◆ Data extracts ◆
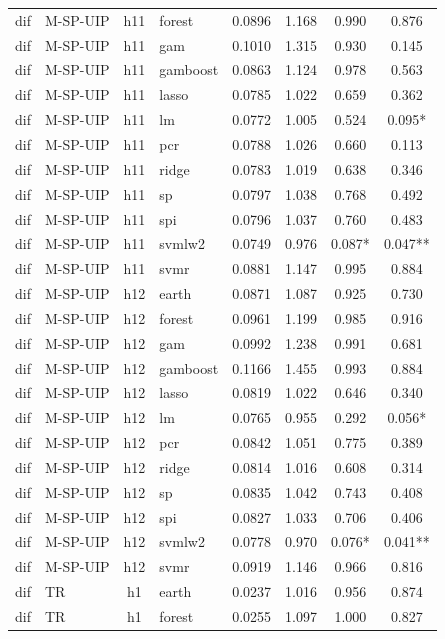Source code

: \begin{ThreePartTable}
\begin{longtable}[t]{llclcccc}
dif & M-SP-UIP & h11 & forest & 0.0896 & 1.168 & 0.990 & 0.876\\
dif & M-SP-UIP & h11 & gam & 0.1010 & 1.315 & 0.930 & 0.145\\
dif & M-SP-UIP & h11 & gamboost & 0.0863 & 1.124 & 0.978 & 0.563\\
dif & M-SP-UIP & h11 & lasso & 0.0785 & 1.022 & 0.659 & 0.362\\
dif & M-SP-UIP & h11 & lm & 0.0772 & 1.005 & 0.524 & 0.095*\\
dif & M-SP-UIP & h11 & pcr & 0.0788 & 1.026 & 0.660 & 0.113\\
dif & M-SP-UIP & h11 & ridge & 0.0783 & 1.019 & 0.638 & 0.346\\
dif & M-SP-UIP & h11 & sp & 0.0797 & 1.038 & 0.768 & 0.492\\
dif & M-SP-UIP & h11 & spi & 0.0796 & 1.037 & 0.760 & 0.483\\
dif & M-SP-UIP & h11 & svmlw2 & 0.0749 & 0.976 & 0.087* & 0.047**\\
dif & M-SP-UIP & h11 & svmr & 0.0881 & 1.147 & 0.995 & 0.884\\
\addlinespace
dif & M-SP-UIP & h12 & earth & 0.0871 & 1.087 & 0.925 & 0.730\\
dif & M-SP-UIP & h12 & forest & 0.0961 & 1.199 & 0.985 & 0.916\\
dif & M-SP-UIP & h12 & gam & 0.0992 & 1.238 & 0.991 & 0.681\\
dif & M-SP-UIP & h12 & gamboost & 0.1166 & 1.455 & 0.993 & 0.884\\
dif & M-SP-UIP & h12 & lasso & 0.0819 & 1.022 & 0.646 & 0.340\\
dif & M-SP-UIP & h12 & lm & 0.0765 & 0.955 & 0.292 & 0.056*\\
dif & M-SP-UIP & h12 & pcr & 0.0842 & 1.051 & 0.775 & 0.389\\
dif & M-SP-UIP & h12 & ridge & 0.0814 & 1.016 & 0.608 & 0.314\\
dif & M-SP-UIP & h12 & sp & 0.0835 & 1.042 & 0.743 & 0.408\\
dif & M-SP-UIP & h12 & spi & 0.0827 & 1.033 & 0.706 & 0.406\\
dif & M-SP-UIP & h12 & svmlw2 & 0.0778 & 0.970 & 0.076* & 0.041**\\
dif & M-SP-UIP & h12 & svmr & 0.0919 & 1.146 & 0.966 & 0.816\\
\addlinespace
dif & TR & h1 & earth & 0.0237 & 1.016 & 0.956 & 0.874\\
dif & TR & h1 & forest & 0.0255 & 1.097 & 1.000 & 0.827\\

\end{longtable}
\end{ThreePartTable}
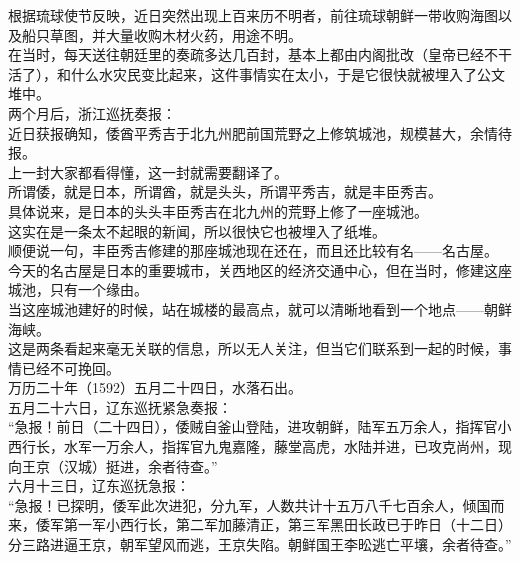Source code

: \begin{multicols}{\theparacolNo}
根据琉球使节反映，近日突然出现上百来历不明者，前往琉球朝鲜一带收购海图以及船只草图，并大量收购木材火药，用途不明。\\

在当时，每天送往朝廷里的奏疏多达几百封，基本上都由内阁批改（皇帝已经不干活了），和什么水灾民变比起来，这件事情实在太小，于是它很快就被埋入了公文堆中。\\

两个月后，浙江巡抚奏报：\\

近日获报确知，倭酋平秀吉于北九州肥前国荒野之上修筑城池，规模甚大，余情待报。\\

上一封大家都看得懂，这一封就需要翻译了。\\

所谓倭，就是日本，所谓酋，就是头头，所谓平秀吉，就是丰臣秀吉。\\

具体说来，是日本的头头丰臣秀吉在北九州的荒野上修了一座城池。\\

这实在是一条太不起眼的新闻，所以很快它也被埋入了纸堆。\\

顺便说一句，丰臣秀吉修建的那座城池现在还在，而且还比较有名——名古屋。\\

今天的名古屋是日本的重要城市，关西地区的经济交通中心，但在当时，修建这座城池，只有一个缘由。\\

当这座城池建好的时候，站在城楼的最高点，就可以清晰地看到一个地点——朝鲜海峡。\\

这是两条看起来毫无关联的信息，所以无人关注，但当它们联系到一起的时候，事情已经不可挽回。\\

万历二十年（1592）五月二十四日，水落石出。\\

五月二十六日，辽东巡抚紧急奏报：\\

“急报！前日（二十四日），倭贼自釜山登陆，进攻朝鲜，陆军五万余人，指挥官小西行长，水军一万余人，指挥官九鬼嘉隆，藤堂高虎，水陆并进，已攻克尚州，现向王京（汉城）挺进，余者待查。”\\

六月十三日，辽东巡抚急报：\\

“急报！已探明，倭军此次进犯，分九军，人数共计十五万八千七百余人，倾国而来，倭军第一军小西行长，第二军加藤清正，第三军黑田长政已于昨日（十二日）分三路进逼王京，朝军望风而逃，王京失陷。朝鲜国王李昖逃亡平壤，余者待查。”\\


\end{multicols}
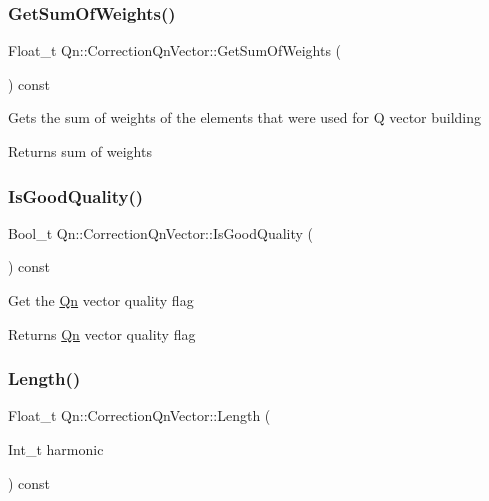 \subsubsection{\texorpdfstring{Get\+Sum\+Of\+Weights()}{GetSumOfWeights()}}
{\footnotesize\ttfamily Float\+\_\+t Qn\+::\+Correction\+Qn\+Vector\+::\+Get\+Sum\+Of\+Weights (\begin{DoxyParamCaption}{ }\end{DoxyParamCaption}) const\hspace{0.3cm}{\ttfamily [inline]}}

Gets the sum of weights of the elements that were used for Q vector building \begin{DoxyReturn}{Returns}
sum of weights 
\end{DoxyReturn}
\mbox{\label{classQn_1_1CorrectionQnVector_a314e710f1e4f6d09ab19907c5ecd48dc}} 
\subsubsection{\texorpdfstring{Is\+Good\+Quality()}{IsGoodQuality()}}
{\footnotesize\ttfamily Bool\+\_\+t Qn\+::\+Correction\+Qn\+Vector\+::\+Is\+Good\+Quality (\begin{DoxyParamCaption}{ }\end{DoxyParamCaption}) const\hspace{0.3cm}{\ttfamily [inline]}}

Get the \mbox{\hyperlink{namespaceQn}{Qn}} vector quality flag \begin{DoxyReturn}{Returns}
\mbox{\hyperlink{namespaceQn}{Qn}} vector quality flag 
\end{DoxyReturn}
\mbox{\label{classQn_1_1CorrectionQnVector_ad8b5dd08034a692eee13f2baa4d42269}} 
\subsubsection{\texorpdfstring{Length()}{Length()}}
{\footnotesize\ttfamily Float\+\_\+t Qn\+::\+Correction\+Qn\+Vector\+::\+Length (\begin{DoxyParamCaption}\item[{Int\+\_\+t}]{harmonic }\end{DoxyParamCaption}) const\hspace{0.3cm}{\ttfamily [inline]}}

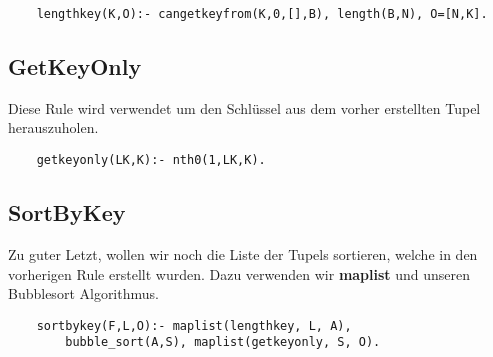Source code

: \begin{verbatim}
    lengthkey(K,O):- cangetkeyfrom(K,0,[],B), length(B,N), O=[N,K].
\end{verbatim}

\subsection{GetKeyOnly}
Diese Rule wird verwendet um den Schlüssel aus dem vorher erstellten Tupel herauszuholen.

\begin{verbatim}
    getkeyonly(LK,K):- nth0(1,LK,K).
\end{verbatim}

\subsection{SortByKey}
Zu guter Letzt, wollen wir noch die Liste der Tupels sortieren, welche in den vorherigen Rule
erstellt wurden. Dazu verwenden wir \textbf{maplist} und unseren Bubblesort Algorithmus.

\begin{verbatim}
    sortbykey(F,L,O):- maplist(lengthkey, L, A), 
        bubble_sort(A,S), maplist(getkeyonly, S, O).
\end{verbatim}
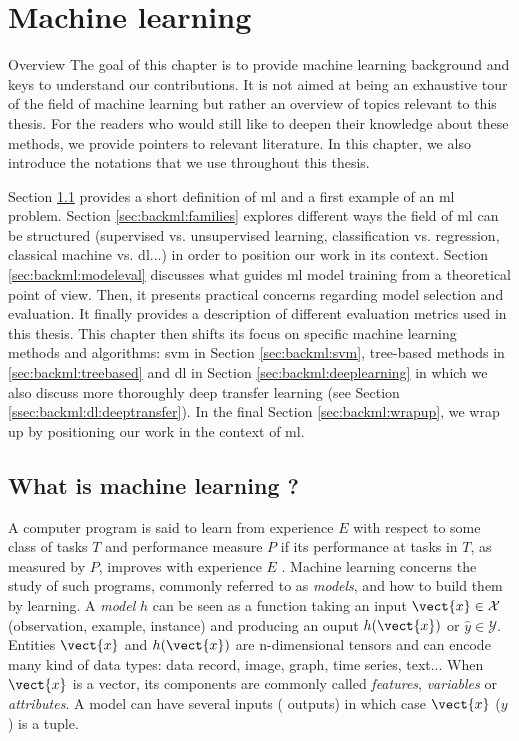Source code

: \chapter{Machine learning}
\label{chap:backml}

\begin{overview}{Overview}
The goal of this chapter is to provide machine learning background and keys to understand our contributions. It is not aimed at being an exhaustive tour of the field of machine learning but rather an overview of topics relevant to this thesis. For the readers who would still like to deepen their knowledge about these methods, we provide pointers to relevant literature. In this chapter, we also introduce the notations that we use throughout this thesis.

Section \ref{sec:backml:whatisml} provides a short definition of \acrlong{ml} and a first example of an \acrshort{ml} problem. Section \ref{sec:backml:families} explores different ways the field of \acrlong{ml} can be structured (\eg supervised vs. unsupervised learning, classification vs. regression, classical machine vs. \acrlong{dl}...) in order to position our work in its context. Section \ref{sec:backml:modeleval} discusses what guides \acrlong{ml} model training from a theoretical point of view. Then, it presents practical concerns regarding model selection and evaluation. It finally provides a description of different evaluation metrics used in this thesis. This chapter then shifts its focus on specific machine learning methods and algorithms: \acrlong{svm} in Section \ref{sec:backml:svm}, tree-based methods in \ref{sec:backml:treebased} and \acrlong{dl} in Section \ref{sec:backml:deeplearning} in which we also discuss more thoroughly deep transfer learning (see Section \ref{ssec:backml:dl:deeptransfer}). In the final Section \ref{sec:backml:wrapup}, we wrap up by positioning our work in the context of \acrlong{ml}.
\end{overview}

\section{What is machine learning ?}
\label{sec:backml:whatisml}

A computer program is said to learn from experience $E$ with respect to some class
of tasks $T$ and performance measure $P$ if its performance at tasks in $T$, as
measured by $P$, improves with experience $E$ \cite{mitchell1997machine}.
Machine learning concerns the study of such programs, commonly referred to as
\textit{models}, and how to build them by learning. A \textit{model} $h$ can be
seen as a function taking an input $\vect{x} \in \mathcal{X}$ (\aka observation,
example, instance) and producing an ouput $h(\vect{x})$ or $\hat{y} \in \mathcal{Y}$.
Entities $\vect{x}$ and $h(\vect{x})$ are n-dimensional tensors and can encode
many kind of data types: data record, image, graph, time series, text... When
$\vect{x}$ is a vector, its components are commonly called \textit{features},
\textit{variables} or \textit{attributes}. A model can have several inputs (\resp
outputs) in which case $\vect{x}$ (\resp $y$) is a tuple. 

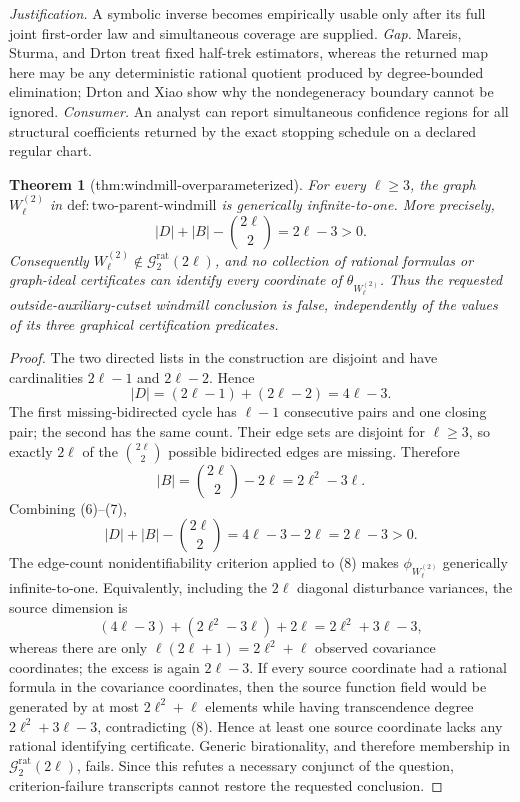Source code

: \documentclass{article}
\newtheorem{theorem}{Theorem}
\begin{document}
\par\smallskip\noindent \textit{Justification.} A symbolic inverse becomes empirically usable only after its full joint first-order law and simultaneous coverage are supplied. \textit{Gap.} Mareis, Sturma, and Drton treat fixed half-trek estimators, whereas the returned map here may be any deterministic rational quotient produced by degree-bounded elimination; Drton and Xiao show why the nondegeneracy boundary cannot be ignored. \textit{Consumer.} An analyst can report simultaneous confidence regions for all structural coefficients returned by the exact stopping schedule on a declared regular chart.

\begin{theorem}[thm:windmill-overparameterized]\label{thm:windmill-overparameterized}
For every \(\ell\geq3\), the graph \(W_{\ell}^{(2)}\) in \(\mathrm{def:two\mbox{-}parent\mbox{-}windmill}\) is generically infinite-to-one.  More precisely,
\[
 |D|+|B|-\binom{2\ell}{2}=2\ell-3>0.
\]
Consequently \(W_{\ell}^{(2)}\notin\mathcal G_{2}^{\mathrm{rat}}(2\ell)\), and no collection of rational formulas or graph-ideal certificates can identify every coordinate of \(\theta_{W_{\ell}^{(2)}}\).  Thus the requested outside-auxiliary-cutset windmill conclusion is false, independently of the values of its three graphical certification predicates.
\end{theorem}
\begin{proof}
The two directed lists in the construction are disjoint and have cardinalities \(2\ell-1\) and \(2\ell-2\).  Hence
\[
 |D|=(2\ell-1)+(2\ell-2)=4\ell-3. \tag{6}
\]
The first missing-bidirected cycle has \(\ell-1\) consecutive pairs and one closing pair; the second has the same count.  Their edge sets are disjoint for \(\ell\geq3\), so exactly \(2\ell\) of the \(\binom{2\ell}{2}\) possible bidirected edges are missing.  Therefore
\[
 |B|=\binom{2\ell}{2}-2\ell=2\ell^2-3\ell. \tag{7}
\]
Combining (6)--(7),
\[
 |D|+|B|-\binom{2\ell}{2}
 =4\ell-3-2\ell=2\ell-3>0. \tag{8}
\]
The edge-count nonidentifiability criterion applied to (8) makes \(\phi_{W_{\ell}^{(2)}}\) generically infinite-to-one.  Equivalently, including the \(2\ell\) diagonal disturbance variances, the source dimension is
\[
 (4\ell-3)+(2\ell^2-3\ell)+2\ell=2\ell^2+3\ell-3,
\]
whereas there are only \(\ell(2\ell+1)=2\ell^2+\ell\) observed covariance coordinates; the excess is again \(2\ell-3\).  If every source coordinate had a rational formula in the covariance coordinates, then the source function field would be generated by at most \(2\ell^2+\ell\) elements while having transcendence degree \(2\ell^2+3\ell-3\), contradicting (8).  Hence at least one source coordinate lacks any rational identifying certificate.  Generic birationality, and therefore membership in \(\mathcal G_{2}^{\mathrm{rat}}(2\ell)\), fails.  Since this refutes a necessary conjunct of the question, criterion-failure transcripts cannot restore the requested conclusion.
\end{proof}
\end{document}

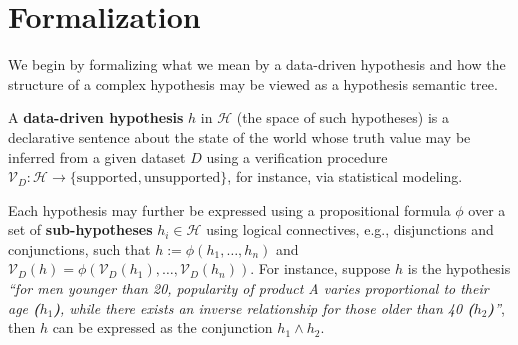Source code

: 
\section{Formalization}
\label{sec:background}

We begin by formalizing what we mean by a data-driven hypothesis and how the structure of a complex hypothesis may be viewed as a hypothesis semantic tree.

A \textbf{data-driven hypothesis} $h$ in $\mathcal{H}$ (the space of such hypotheses) is a declarative sentence about the state of the world whose truth value may be inferred from a given dataset $D$ using a verification procedure $\mathcal{V}_D:\mathcal{H} \to \{\mathrm{supported}, \mathrm{unsupported}\}$, for instance, via statistical modeling. 

Each hypothesis may further be expressed using a propositional formula $\phi$ over a set of \textbf{sub-hypotheses} $h_i \in \mathcal{H}$ using logical connectives, e.g., disjunctions and conjunctions, such that $h := \phi(h_1, \ldots, h_n)$ and $\mathcal{V}_D(h)=\phi(\mathcal{V}_D(h_1),\ldots,\mathcal{V}_D(h_n))$. For instance, suppose $h$ is the hypothesis \textit{``for men younger than 20, popularity of product A varies proportional to their age \textbf{($h_1$)}, while there exists an inverse relationship for those older than 40 \textbf{($h_2$)}''}, then $h$ can be expressed as the conjunction $h_1 \wedge h_2$.

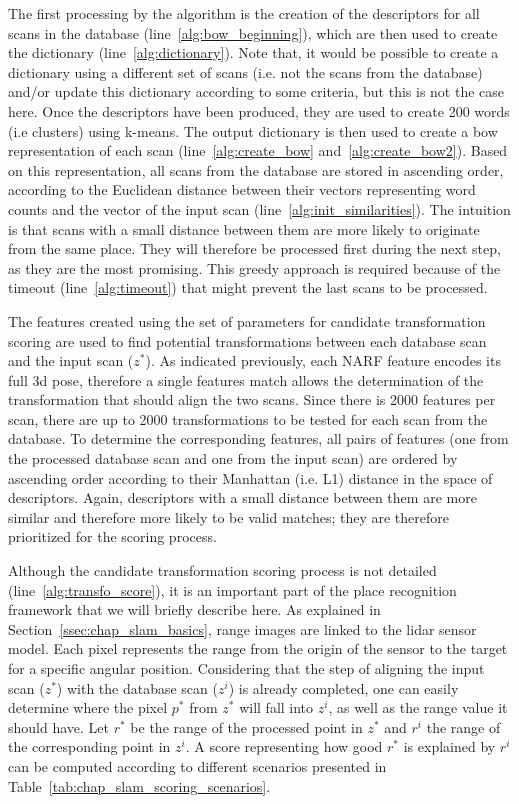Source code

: The first processing by the algorithm is the creation of the descriptors for all scans in the database (line~\ref{alg:bow_beginning}), which are then used to create the dictionary (line~\ref{alg:dictionary}). Note that, it would be possible to create a dictionary using a different set of scans (i.e. not the scans from the database) and/or update this dictionary according to some criteria, but this is not the case here. Once the descriptors have been produced, they are used to create 200 words (i.e clusters) using k-means. The output dictionary is then used to create a \gls*{bow} representation of each scan (line~\ref{alg:create_bow} and~\ref{alg:create_bow2}). Based on this representation, all scans from the database are stored in ascending order, according to the Euclidean distance between their vectors representing word counts and the vector of the input scan (line~\ref{alg:init_similarities}). The intuition is that scans with a small distance between them are more likely to originate from the same place. They will therefore be processed first during the next step, as they are the most promising. This greedy approach is required because of the timeout (line~\ref{alg:timeout}) that might prevent the last scans to be processed.

The features created using the set of parameters for candidate transformation scoring are used to find potential transformations between each database scan and the input scan ($z^*$). As indicated previously, each NARF feature encodes its full \gls*{3d} pose, therefore a single features match allows the determination of the transformation that should align the two scans. Since there is 2000 features per scan, there are up to 2000 transformations to be tested for each scan from the database. To determine the corresponding features, all pairs of features (one from the processed database scan and one from the input scan) are ordered by ascending order according to their Manhattan (i.e. L1) distance in the space of descriptors. Again, descriptors with a small distance between them are more similar and therefore more likely to be valid matches; they are therefore prioritized for the scoring process.

Although the candidate transformation scoring process is not detailed (line~\ref{alg:transfo_score}), it is an important part of the place recognition framework that we will briefly describe here. As explained in Section~\ref{ssec:chap_slam_basics}, range images are linked to the \gls*{lidar} sensor model. Each pixel represents the range from the origin of the sensor to the target for a specific angular position. Considering that the step of aligning the input scan ($z^*$) with the database scan ($z^i$) is already completed, one can easily determine where the pixel $p^*$ from $z^*$ will fall into $z^i$, as well as the range value it should have. Let $r^*$ be the range of the processed point in $z^*$ and $r^i$ the range of the corresponding point in $z^i$. A score representing how good $r^*$ is explained by $r^i$ can be computed according to different scenarios presented in Table~\ref{tab:chap_slam_scoring_scenarios}.

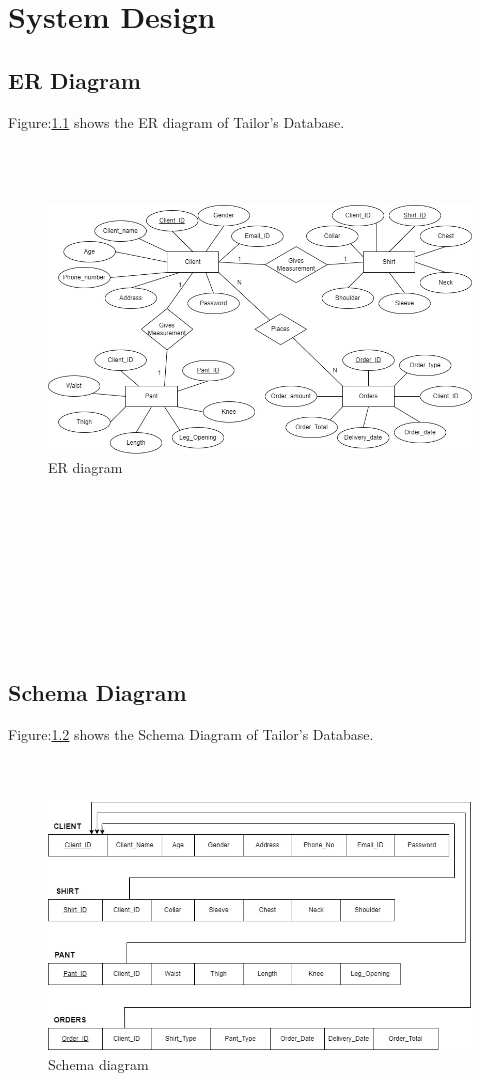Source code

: \documentclass[12pt, letter paper]{report}
\begin{document}
{\chapter{System Design}
\section{ER Diagram} 
Figure:\ref{fig:tailor_database.jpg} shows the ER diagram of Tailor's Database.
\\
\\
\\
\\
\begin{figure}[h]
 \centering
 \includegraphics[width=1\textwidth]{tailor_database.jpg}
 \caption{ER diagram}
 \label{fig:tailor_database.jpg}
\end{figure}
\\
\\
\\
\\
\\
\\
\\
\\
\section{Schema Diagram} 
Figure:\ref{fig:tailor_schema(1).jpg} shows the Schema Diagram of Tailor's Database.
\\
\\
\\
\begin{figure}[h]
 \centering
 \includegraphics[width=1\textwidth]{tailor_schema (1).jpg}
 \caption{Schema diagram}
 \label{fig:tailor_schema(1).jpg}
\end{figure}
}
\end{document}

◆ To do ◆
The images in the entries above should be left out; please reproduce exactly the lines from the first through the one containing "dif & M-SP-UIP & h11 & lm".

◆ Solution to the exercise ◆
Source code

: \begin{ThreePartTable}
\begin{longtable}[t]{llclcccc}
dif & M-SP-UIP & h11 & forest & 0.0896 & 1.168 & 0.990 & 0.876\\
dif & M-SP-UIP & h11 & gam & 0.1010 & 1.315 & 0.930 & 0.145\\
dif & M-SP-UIP & h11 & gamboost & 0.0863 & 1.124 & 0.978 & 0.563\\
dif & M-SP-UIP & h11 & lasso & 0.0785 & 1.022 & 0.659 & 0.362\\
dif & M-SP-UIP & h11 & lm & 0.0772 & 1.005 & 0.524 & 0.095*\\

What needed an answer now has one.